DA, county judge candidates offer sharp criticism of each other at forum

McALLEN — The candidates for two of the most contentious races this election season met again this week at the McAllen Citizens League forum Thursday.

The event, which came on the heels of a Tuesday forum organized by Futuro RGV, proved to be an opportunity for those running for the offices of Hidalgo County judge and district attorney to criticize each other’s platforms and previous experience, often at the expense of outlining their own policies.

The forum was held in the same room where, four years ago, controversy about the Irene Garza cold case stole the spotlight when Dale Tacheny made an unannounced appearance. Tacheny, a former monk who said ex-priest John Feit confessed to being Garza’s murderer, confronted then-district attorney Rene Guerra about his refusal to prosecute the case.

Although the same candidates are running this year for district attorney, incumbent Ricardo Rodriguez only briefly touched upon the case in his introductory statement, noting that crime victims “should not be told that there can only be a conviction when pigs fly.”

Guerra, who served as Hidalgo County DA for 32 years before he was unseated by Rodriguez in 2014, reportedly told Garza’s family that Feit would be indicted “when pigs fly.” The case quickly became a campaign issue, and last December, a Hidalgo County jury convicted Feit, sentencing him to life in prison.

Guerra did not take the bait Thursday, and rather than defending his handling on the case, called Rodriguez’s claim of serving 20,000 crime victims over the past three years “impossible.”

“They say that figures don’t lie, but liars do figure,” Guerra quipped, questioning the efficacy of the crime victims’ assistance division that Rodriguez created shortly after taking office.

The name-calling didn’t stop there, with Rodriguez referring to his opponent “idle,” “complacent” and “arrogant.”

Rodriguez repeatedly described his management of the district attorney’s office as “effective and efficient,” saying that he has spent his first term “dispensing with justice, impartially [and] fairly.”

Yet Guerra argued that he was able to serve crime victims with fewer staff members, charging Rodriguez with unnecessarily expanding the office’s payroll.

He also took an opportunity to subtly claim that Rodriguez lacks trial experience in his capacity as district attorney — a point made more directly during a forum two days prior.

The inclusion of Republican candidate Jane Cross in the county judge’s portion of the forum added a bit of spunk and humor often absent from political events.

She promised attendees that if elected her tenure won’t be boring, and her answers during the forum were nothing less than that.

As the only candidate who hasn’t held public office, Cross told the crowd: “I don’t have previous experience except I have been in business for what seems like an eternity … I’ve had three husbands; that pretty much takes precedence on knowing what to do.
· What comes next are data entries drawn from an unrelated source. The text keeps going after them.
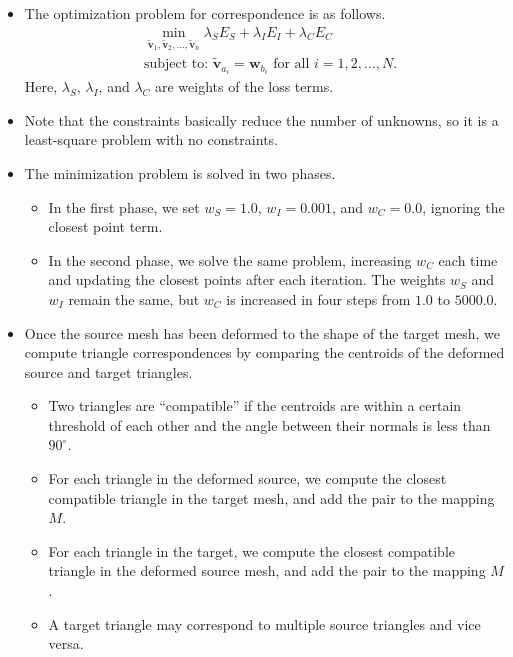 \documentclass[10pt]{article}
\newcommand{\ve}[1]{\mathbf{#1}}
\begin{document}
\begin{itemize}
\begin{itemize}
        \item A grid-based spatial sorting algorithm accelerates the closest point computation for this loss.
    \end{itemize}

    \item The optimization problem for correspondence is as follows.
    \begin{align*}
            &\min_{\widetilde{\ve{v}}_1, \widetilde{\ve{v}}_2, \ldots, \widetilde{\ve{v}}_n} \lambda_S E_S + \lambda_I E_I + \lambda_C E_C \\
            &\mbox{subject to: } \widetilde{\ve{v}}_{a_i} = \ve{w}_{b_i} \mbox{ for all } i = 1, 2, \ldots, N.
    \end{align*}
    Here, $\lambda_S$, $\lambda_I$, and $\lambda_C$ are weights of the loss terms.

    \item Note that the constraints basically reduce the number of unknowns, so it is a least-square problem with no constraints.

    \item The minimization problem is solved in two phases.
    \begin{itemize}
        \item In the first phase, we set $w_S = 1.0$, $w_I = 0.001$, and $w_C = 0.0$, ignoring the closest point term.
        \item In the second phase, we solve the same problem, increasing $w_C$ each time and updating the closest points after each iteration. The weights $w_S$ and $w_I$ remain the same, but $w_C$ is increased in four steps from $1.0$ to $5000.0$.
    \end{itemize}

    \item Once the source mesh has been deformed to the shape of the target mesh, we compute triangle correspondences by comparing the centroids of the deformed source and target triangles.
    \begin{itemize}
        \item Two triangles are ``compatible'' if the centroids are within a certain threshold of each other and the angle between their normals is less than $90^\circ$.
        
        \item For each triangle in the deformed source, we compute the closest compatible triangle in the target mesh, and add the pair to the mapping $M$.
        
        \item For each triangle in the target, we compute the closest compatible triangle in the deformed source mesh, and add the pair to the mapping $M$.
        
        \item A target triangle may correspond to multiple source triangles and vice versa.
    \end{itemize}
\end{itemize}
\end{document}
I’ve managed to stay out of jail with the three husbands and managed not to go broke with the three husbands.”

Although Cross’s responses to KURV talk show host Davis Rankin were by far the most entertaining, they lacked specifics compared to those given by Democratic candidates Richard Cortez and Eloy Pulido.

At one point she facetiously thanked Cortez and Pulido for responding to a question before her so she could “steal some of their knowledge.” She was honest when she didn’t have an answer to a question, stating, “I’m sure there are smarter people than me who can figure it out … we can research anything.”

Pulido and Cortez clearly differed over their approaches to decision-making.

Cortez, a former McAllen mayor and city commissioner, was at times hesitant to provide a direct answer.

When asked about his position on current County Judge Ramon Garcia’s proposal to build a new courthouse across the street from the existing one, he said he would “apply proper analysis to give you (the voters) the best result for your money” before reaching a decision.

Pulido, on the other hand, who served as county judge from 1999 to 2003, said, “You can analyze something as much as you want, but a lot of times common sense tells you everything. Common sense tells you that you cannot build a new courthouse in front of the old courthouse and on the only parking lot that we have for jury duty.”

Pulido criticized his opponent’s exploratory committee, saying that he didn’t need a committee to tell him to run, and also cast Cortez as a “status quo” candidate who would continue Garcia’s style of leadership.

Cortez, however, emphasized his track record of “working with others to accomplish great things for the community,” noting that “90 percent of the mayors in the county” had stated their support for his campaign.

“…Your vision has no value until you come to a community vision, a joint vision of others and that means working together,” Cortez said.

Cross maintained that she could get along with people, adding, “I am so tired of everybody getting the back-door deals … I want to cross out corruption. I don’t owe anybody anything.”